■ Description of the task
Search the material below for the word "available". Copy every line where it is found.

■ Supplied material
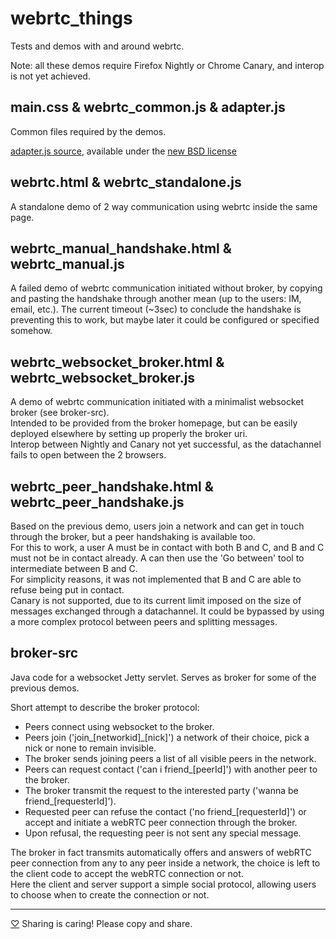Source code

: webrtc_things
=============

Tests and demos with and around webrtc.

Note: all these demos require Firefox Nightly or Chrome Canary, and interop is not yet achieved.


main.css & webrtc_common.js & adapter.js
----------------------------------------

Common files required by the demos.

[adapter.js source](http://code.google.com/p/webrtc-samples/source/browse/trunk/apprtc/js/adapter.js), available under the [new BSD license](http://opensource.org/licenses/BSD-3-Clause)

webrtc.html & webrtc_standalone.js
----------------------------------

A standalone demo of 2 way communication using webrtc inside the same page.

webrtc_manual_handshake.html & webrtc_manual.js
-----------------------------------------------

A failed demo of webrtc communication initiated without broker, by copying and pasting the handshake through another mean (up to the users: IM, email, etc.). The current timeout (~3sec) to conclude the handshake is preventing this to work, but maybe later it could be configured or specified somehow.

webrtc_websocket_broker.html & webrtc_websocket_broker.js
---------------------------------------------------------

A demo of webrtc communication initiated with a minimalist websocket broker (see broker-src).  
Intended to be provided from the broker homepage, but can be easily deployed elsewhere by setting up properly the broker uri.  
Interop between Nightly and Canary not yet successful, as the datachannel fails to open between the 2 browsers.

webrtc_peer_handshake.html & webrtc_peer_handshake.js
-----------------------------------------------------

Based on the previous demo, users join a network and can get in touch through the broker, but a peer handshaking is available too.  
For this to work, a user A must be in contact with both B and C, and B and C must not be in contact already. A can then use the 'Go between' tool to intermediate between B and C.  
For simplicity reasons, it was not implemented that B and C are able to refuse being put in contact.  
Canary is not supported, due to its current limit imposed on the size of messages exchanged through a datachannel. It could be bypassed by using a more complex protocol between peers and splitting messages.


broker-src
----------

Java code for a websocket Jetty servlet. Serves as broker for some of the previous demos.



Short attempt to describe the broker protocol:
- Peers connect using websocket to the broker.
- Peers join ('join_[networkid]_[nick]') a network of their choice, pick a nick or none to remain invisible.
- The broker sends joining peers a list of all visible peers in the network.
- Peers can request contact ('can i friend_[peerId]') with another peer to the broker.
- The broker transmit the request to the interested party ('wanna be friend_[requesterId]').
- Requested peer can refuse the contact ('no friend_[requesterId]') or accept and initiate a webRTC peer connection through the broker.
- Upon refusal, the requesting peer is not sent any special message.

The broker in fact transmits automatically offers and answers of webRTC peer connection from any to any peer inside a network, the choice is left to the client code to accept the webRTC connection or not.  
Here the client and server support a simple social protocol, allowing users to choose when to create the connection or not.

***
[♡](http://copyheart.org/) Sharing is caring! Please copy and share.
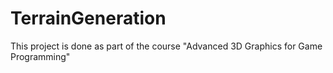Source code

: # TerrainGeneration
This project is done as part of the course "Advanced 3D Graphics for Game Programming"
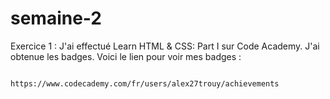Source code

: # semaine-2
Exercice 1 :
J'ai effectué Learn HTML & CSS: Part I sur Code Academy.
J'ai obtenue les badges.
Voici le lien pour voir mes badges : 

                         https://www.codecademy.com/fr/users/alex27trouy/achievements
				
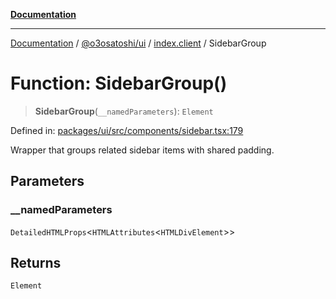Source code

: [**Documentation**](../../../../README.md)

***

[Documentation](../../../../README.md) / [@o3osatoshi/ui](../../README.md) / [index.client](../README.md) / SidebarGroup

# Function: SidebarGroup()

> **SidebarGroup**(`__namedParameters`): `Element`

Defined in: [packages/ui/src/components/sidebar.tsx:179](https://github.com/o3osatoshi/experiment/blob/04dfa58df6e48824a200a24d77afef7ce464e1ae/packages/ui/src/components/sidebar.tsx#L179)

Wrapper that groups related sidebar items with shared padding.

## Parameters

### \_\_namedParameters

`DetailedHTMLProps`\<`HTMLAttributes`\<`HTMLDivElement`\>\>

## Returns

`Element`
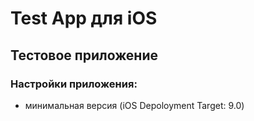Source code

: # Test App для iOS
## Тестовое приложение
### Настройки приложения:
 - минимальная версия (iOS Depoloyment Target: 9.0)
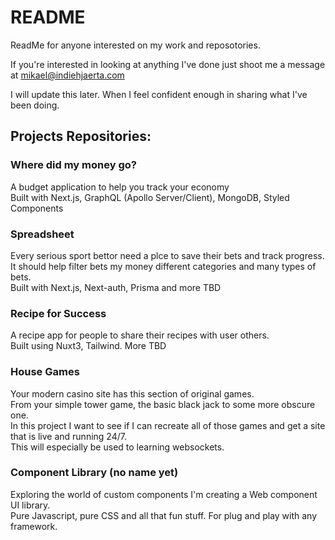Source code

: # README
ReadMe for anyone interested on my work and reposotories.

If you're interested in looking at anything I've done just shoot me a message at mikael@indiehjaerta.com

I will update this later. When I feel confident enough in sharing what I've been doing.

## Projects Repositories:

### Where did my money go?  
A budget application to help you track your economy  
Built with Next.js, GraphQL (Apollo Server/Client), MongoDB, Styled Components  

### Spreadsheet  
Every serious sport bettor need a plce to save their bets and track progress.   
It should help filter bets my money different categories and many types of bets.  
Built with Next.js, Next-auth, Prisma and more TBD
  
### Recipe for Success  
A recipe app for people to share their recipes with user others.  
Built using Nuxt3, Tailwind. More TBD    
  
### House Games  
Your modern casino site has this section of original games.  
From your simple tower game, the basic black jack to some more obscure one.  
In this project I want to see if I can recreate all of those games and get a site that is live and running 24/7.  
This will especially be used to learning websockets.  
  
### Component Library (no name yet) 
Exploring the world of custom components I'm creating a Web component UI library.  
Pure Javascript, pure CSS and all that fun stuff. For plug and play with any framework.  
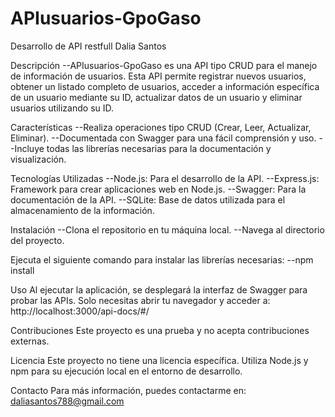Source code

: # APIusuarios-GpoGaso
Desarrollo de API restfull Dalia Santos

Descripción
--APIusuarios-GpoGaso es una API tipo CRUD para el manejo de información de usuarios. Esta API permite registrar nuevos usuarios, obtener un listado completo de usuarios, acceder a información específica de un usuario mediante su ID, actualizar datos de un usuario y eliminar usuarios utilizando su ID.

Características
--Realiza operaciones tipo CRUD (Crear, Leer, Actualizar, Eliminar).
--Documentada con Swagger para una fácil comprensión y uso.
--Incluye todas las librerías necesarias para la documentación y visualización.

Tecnologías Utilizadas
--Node.js: Para el desarrollo de la API.
--Express.js: Framework para crear aplicaciones web en Node.js.
--Swagger: Para la documentación de la API.
--SQLite: Base de datos utilizada para el almacenamiento de la información.

Instalación
--Clona el repositorio en tu máquina local.
--Navega al directorio del proyecto.

Ejecuta el siguiente comando para instalar las librerías necesarias:
--npm install

Uso
Al ejecutar la aplicación, se desplegará la interfaz de Swagger para probar las APIs. Solo necesitas abrir tu navegador y acceder a: http://localhost:3000/api-docs/#/

Contribuciones
Este proyecto es una prueba y no acepta contribuciones externas.

Licencia
Este proyecto no tiene una licencia específica. Utiliza Node.js y npm para su ejecución local en el entorno de desarrollo.

Contacto
Para más información, puedes contactarme en: daliasantos788@gmail.com
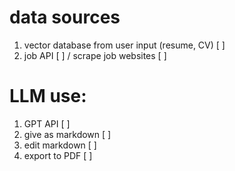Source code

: # data sources
1. vector database from user input (resume, CV) [ ]
2. job API [ ] / scrape job websites [ ]

# LLM use:
1. GPT API [ ]
2. give as markdown [ ]
3. edit markdown [ ]
4. export to PDF [ ]

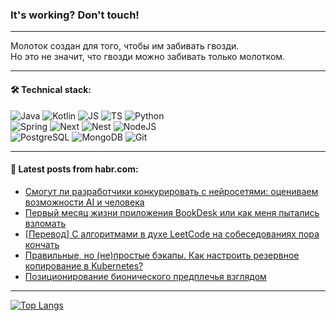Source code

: ### It's working? Don't touch!

---
Молоток создан для того, чтобы им забивать гвозди. <br>
Но это не значит, что гвозди можно забивать только молотком.

---

#### 🛠️ Technical stack:

![Java](https://img.shields.io/badge/Java-informational?logo=Oracle&style=flat&logoColor=white&color=FF4500)
![Kotlin](https://img.shields.io/badge/Kotlin-informational?logo=Kotlin&style=flat&logoColor=white&color=774D97)
![JS](https://img.shields.io/badge/JS-informational?logo=javaScript&style=flat&logoColor=black&color=F7Df1E)
![TS](https://img.shields.io/badge/TypeScript-informational?logo=typeScript&style=flat&logoColor=black&color=017acc)
![Python](https://img.shields.io/badge/Python-informational?logo=Python&style=flat&logoColor=black&color=ffdd54) <br>
![Spring](https://img.shields.io/badge/SpringBoot-informational?logo=SpringBoot&style=flat&logoColor=white&color=6DB33F) 
![Next](https://img.shields.io/badge/Next.js-informational?logo=Next.js&style=flat&logoColor=white&color=3671a1)
![Nest](https://img.shields.io/badge/NestJS-informational?logo=NestJS&style=flat&logoColor=white&color=E0234E)
![NodeJS](https://img.shields.io/badge/NodeJS-informational?logo=node.js&style=flat&logoColor=white&color=70A760) <br>
![PostgreSQL](https://img.shields.io/badge/PostgreSQL-informational?logo=PostgreSQL&style=flat&logoColor=white&color=DAA520)
![MongoDB](https://img.shields.io/badge/MongoDB-informational?logo=MongoDB&style=flat&logoColor=white&color=870000)
![Git](https://img.shields.io/badge/Git-informational?logo=git&style=flat&logoColor=white&color=f74e28)

___

#### 💬 Latest posts from habr.com:

<!-- BLOG-POST-LIST:START -->
- [Смогут ли разработчики конкурировать с нейросетями: оцениваем возможности AI и человека](https://habr.com/ru/companies/ru_mts/articles/777592/?utm_source=habrahabr&utm_medium=rss&utm_campaign=777592)
- [Первый месяц жизни приложения BookDesk или как меня пытались взломать](https://habr.com/ru/articles/777576/?utm_source=habrahabr&utm_medium=rss&utm_campaign=777576)
- [[Перевод] С алгоритмами в духе LeetCode на собеседованиях пора кончать](https://habr.com/ru/companies/productivity_inside/articles/777566/?utm_source=habrahabr&utm_medium=rss&utm_campaign=777566)
- [Правильные, но &lpar;не&rpar;простые бэкапы. Как настроить резервное копирование в Kubernetes?](https://habr.com/ru/companies/selectel/articles/777414/?utm_source=habrahabr&utm_medium=rss&utm_campaign=777414)
- [Позиционирование бионического предплечья взглядом](https://habr.com/ru/articles/777560/?utm_source=habrahabr&utm_medium=rss&utm_campaign=777560)
<!-- BLOG-POST-LIST:END -->

---
[![Top Langs](https://github-readme-stats-git-master-advtsetting-gmailcom.vercel.app/api/top-langs/?username=zloylis&langs_count=10&hide_title=false&title_color=e6edf3&size_weight=0.5&count_weight=0.5&layout=compact&hide_border=true&theme=dracula)](https://github.com/zloylis)

<!-- ![GitHub stats](https://github-readme-stats-git-master-advtsetting-gmailcom.vercel.app/api?username=zloylis&show_icons=true&hide_border=true&theme=dracula&hide_title=true&include_all_commits=true&count_private=true&hide=contribs&hide_rank=true) -->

■ Result of this task
[adapter.js source](http://code.google.com/p/webrtc-samples/source/browse/trunk/apprtc/js/adapter.js), available under the [new BSD license](http://opensource.org/licenses/BSD-3-Clause)
Based on the previous demo, users join a network and can get in touch through the broker, but a peer handshaking is available too.  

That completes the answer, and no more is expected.